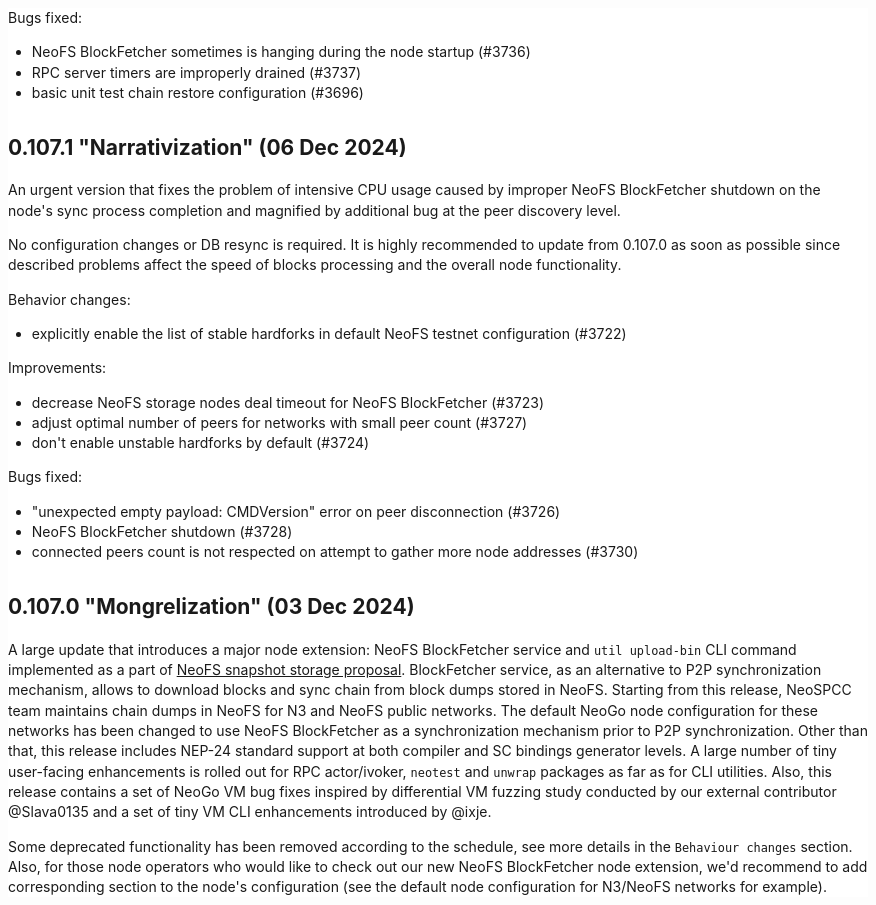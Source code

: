 Bugs fixed:
 * NeoFS BlockFetcher sometimes is hanging during the node startup (#3736)
 * RPC server timers are improperly drained (#3737)
 * basic unit test chain restore configuration (#3696)

## 0.107.1 "Narrativization" (06 Dec 2024)

An urgent version that fixes the problem of intensive CPU usage caused by improper
NeoFS BlockFetcher shutdown on the node's sync process completion and magnified by
additional bug at the peer discovery level.

No configuration changes or DB resync is required. It is highly recommended to update
from 0.107.0 as soon as possible since described problems affect the speed of blocks
processing and the overall node functionality.

Behavior changes:
 * explicitly enable the list of stable hardforks in default NeoFS testnet
   configuration (#3722)

Improvements:
 * decrease NeoFS storage nodes deal timeout for NeoFS BlockFetcher (#3723)
 * adjust optimal number of peers for networks with small peer count (#3727)
 * don't enable unstable hardforks by default (#3724)

Bugs fixed:
 * "unexpected empty payload: CMDVersion" error on peer disconnection (#3726)
 * NeoFS BlockFetcher shutdown (#3728)
 * connected peers count is not respected on attempt to gather more node addresses
   (#3730)

## 0.107.0 "Mongrelization" (03 Dec 2024)

A large update that introduces a major node extension: NeoFS BlockFetcher service and
`util upload-bin` CLI command implemented as a part of [NeoFS snapshot storage
proposal](https://github.com/neo-project/neo/issues/3463). BlockFetcher service, as
an alternative to P2P synchronization mechanism, allows to download blocks and sync
chain from block dumps stored in NeoFS. Starting from this release, NeoSPCC team
maintains chain dumps in NeoFS for N3 and NeoFS public networks. The default NeoGo
node configuration for these networks has been changed to use NeoFS BlockFetcher as
a synchronization mechanism prior to P2P synchronization. Other than that, this
release includes NEP-24 standard support at both compiler and SC bindings generator
levels. A large number of tiny user-facing enhancements is rolled out for RPC
actor/ivoker, `neotest` and `unwrap` packages as far as for CLI utilities. Also,
this release contains a set of NeoGo VM bug fixes inspired by differential VM fuzzing
study conducted by our external contributor @Slava0135 and a set of tiny VM CLI
enhancements introduced by @ixje.

Some deprecated functionality has been removed according to the schedule, see more
details in the `Behaviour changes` section. Also, for those node operators who would
like to check out our new NeoFS BlockFetcher node extension, we'd recommend to add
corresponding section to the node's configuration (see the default node configuration
for N3/NeoFS networks for example).
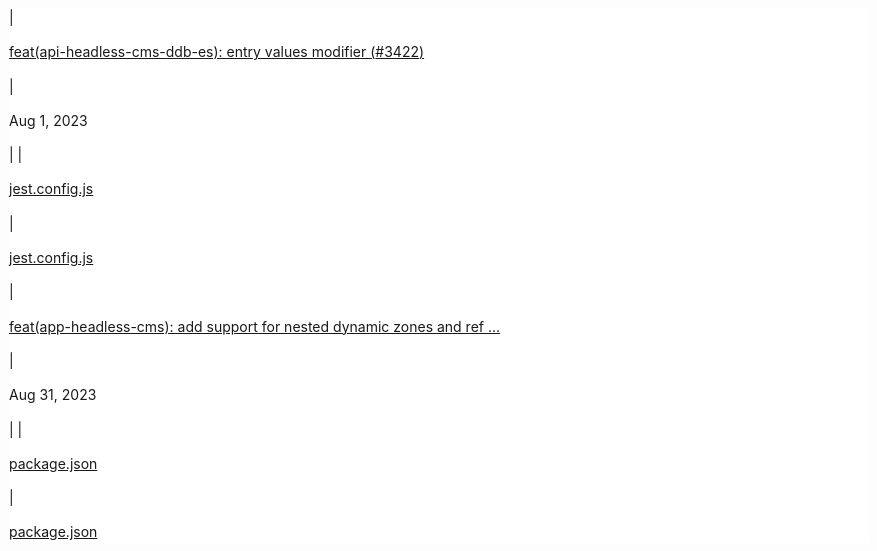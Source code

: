  | 

[feat(api-headless-cms-ddb-es): entry values modifier (](https://github.com/webiny/webiny-js/commit/267d85259735a2028fdc5adfea120842ca703318 "feat(api-headless-cms-ddb-es): entry values modifier (#3422)")[#3422](https://github.com/webiny/webiny-js/pull/3422)[)](https://github.com/webiny/webiny-js/commit/267d85259735a2028fdc5adfea120842ca703318 "feat(api-headless-cms-ddb-es): entry values modifier (#3422)")



 | 

Aug 1, 2023

 |
| 

[jest.config.js](https://github.com/webiny/webiny-js/blob/next/jest.config.js "jest.config.js")







 | 

[jest.config.js](https://github.com/webiny/webiny-js/blob/next/jest.config.js "jest.config.js")







 | 

[feat(app-headless-cms): add support for nested dynamic zones and ref …](https://github.com/webiny/webiny-js/commit/ec04ae79b5bf0c1aebff70d95712fc2ce6af7951 "feat(app-headless-cms): add support for nested dynamic zones and ref fields (#3471)")



 | 

Aug 31, 2023

 |
| 

[package.json](https://github.com/webiny/webiny-js/blob/next/package.json "package.json")







 | 

[package.json](https://github.com/webiny/webiny-js/blob/next/package.json "package.json")
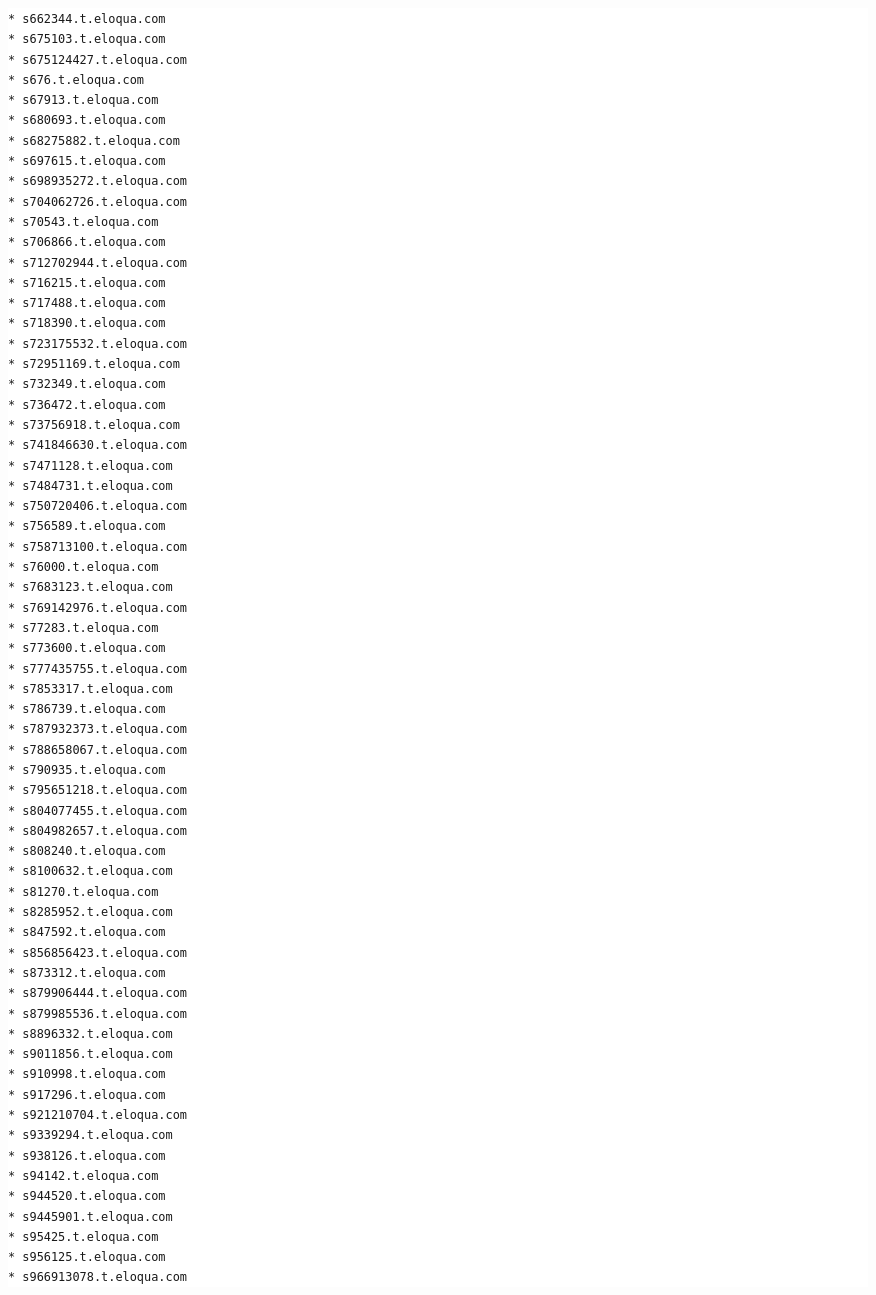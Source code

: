     * s662344.t.eloqua.com
    * s675103.t.eloqua.com
    * s675124427.t.eloqua.com
    * s676.t.eloqua.com
    * s67913.t.eloqua.com
    * s680693.t.eloqua.com
    * s68275882.t.eloqua.com
    * s697615.t.eloqua.com
    * s698935272.t.eloqua.com
    * s704062726.t.eloqua.com
    * s70543.t.eloqua.com
    * s706866.t.eloqua.com
    * s712702944.t.eloqua.com
    * s716215.t.eloqua.com
    * s717488.t.eloqua.com
    * s718390.t.eloqua.com
    * s723175532.t.eloqua.com
    * s72951169.t.eloqua.com
    * s732349.t.eloqua.com
    * s736472.t.eloqua.com
    * s73756918.t.eloqua.com
    * s741846630.t.eloqua.com
    * s7471128.t.eloqua.com
    * s7484731.t.eloqua.com
    * s750720406.t.eloqua.com
    * s756589.t.eloqua.com
    * s758713100.t.eloqua.com
    * s76000.t.eloqua.com
    * s7683123.t.eloqua.com
    * s769142976.t.eloqua.com
    * s77283.t.eloqua.com
    * s773600.t.eloqua.com
    * s777435755.t.eloqua.com
    * s7853317.t.eloqua.com
    * s786739.t.eloqua.com
    * s787932373.t.eloqua.com
    * s788658067.t.eloqua.com
    * s790935.t.eloqua.com
    * s795651218.t.eloqua.com
    * s804077455.t.eloqua.com
    * s804982657.t.eloqua.com
    * s808240.t.eloqua.com
    * s8100632.t.eloqua.com
    * s81270.t.eloqua.com
    * s8285952.t.eloqua.com
    * s847592.t.eloqua.com
    * s856856423.t.eloqua.com
    * s873312.t.eloqua.com
    * s879906444.t.eloqua.com
    * s879985536.t.eloqua.com
    * s8896332.t.eloqua.com
    * s9011856.t.eloqua.com
    * s910998.t.eloqua.com
    * s917296.t.eloqua.com
    * s921210704.t.eloqua.com
    * s9339294.t.eloqua.com
    * s938126.t.eloqua.com
    * s94142.t.eloqua.com
    * s944520.t.eloqua.com
    * s9445901.t.eloqua.com
    * s95425.t.eloqua.com
    * s956125.t.eloqua.com
    * s966913078.t.eloqua.com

####

#### Task description
Repeat exactly the lines from the first line of the records above through the line containing "No configuration changes", leaving out the pictures.

#### Answer section
Source code

: Bugs fixed:
 * NeoFS BlockFetcher sometimes is hanging during the node startup (#3736)
 * RPC server timers are improperly drained (#3737)
 * basic unit test chain restore configuration (#3696)

## 0.107.1 "Narrativization" (06 Dec 2024)

An urgent version that fixes the problem of intensive CPU usage caused by improper
NeoFS BlockFetcher shutdown on the node's sync process completion and magnified by
additional bug at the peer discovery level.

No configuration changes or DB resync is required. It is highly recommended to update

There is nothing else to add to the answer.